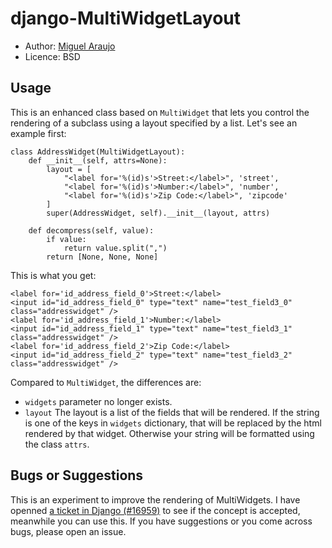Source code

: # django-MultiWidgetLayout

* Author: <a href="http://www.github.com/maraujop/">Miguel Araujo</a>
* Licence: BSD

## Usage

This is an enhanced class based on `MultiWidget` that lets you control the rendering of a subclass using a layout specified by a list. Let's see an example first:

    class AddressWidget(MultiWidgetLayout):
        def __init__(self, attrs=None):
            layout = [ 
                "<label for='%(id)s'>Street:</label>", 'street',
                "<label for='%(id)s'>Number:</label>", 'number',
                "<label for='%(id)s'>Zip Code:</label>", 'zipcode'
            ]
            super(AddressWidget, self).__init__(layout, attrs)

        def decompress(self, value):
            if value:
                return value.split(",")
            return [None, None, None]

This is what you get:

    <label for='id_address_field_0'>Street:</label>
    <input id="id_address_field_0" type="text" name="test_field3_0" class="addresswidget" />
    <label for='id_address_field_1'>Number:</label>
    <input id="id_address_field_1" type="text" name="test_field3_1" class="addresswidget" />
    <label for='id_address_field_2'>Zip Code:</label>
    <input id="id_address_field_2" type="text" name="test_field3_2" class="addresswidget" />

Compared to `MultiWidget`, the differences are:

* `widgets` parameter no longer exists.
* `layout` The layout is a list of the fields that will be rendered. If the string is one of the keys in `widgets` dictionary, that will be replaced by the html rendered by that widget. Otherwise your string will be formatted using the class `attrs`.

## Bugs or Suggestions

This is an experiment to improve the rendering of MultiWidgets. I have openned <a href="https://code.djangoproject.com/ticket/16959">a ticket in Django (#16959)</a> to see if the concept is accepted, meanwhile you can use this. If you have suggestions or you come across bugs, please open an issue.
#####
**TASK GOAL:** Repeat exactly the lines from the one containing "<label for='id_address_field_2'>Zip Code:</label>" to the end of the records.

**WRITTEN SOLUTION:**
    <label for='id_address_field_2'>Zip Code:</label>
    <input id="id_address_field_2" type="text" name="test_field3_2" class="addresswidget" />

Compared to `MultiWidget`, the differences are:

* `widgets` parameter no longer exists.
* `layout` The layout is a list of the fields that will be rendered. If the string is one of the keys in `widgets` dictionary, that will be replaced by the html rendered by that widget. Otherwise your string will be formatted using the class `attrs`.

## Bugs or Suggestions

This is an experiment to improve the rendering of MultiWidgets. I have openned <a href="https://code.djangoproject.com/ticket/16959">a ticket in Django (#16959)</a> to see if the concept is accepted, meanwhile you can use this. If you have suggestions or you come across bugs, please open an issue.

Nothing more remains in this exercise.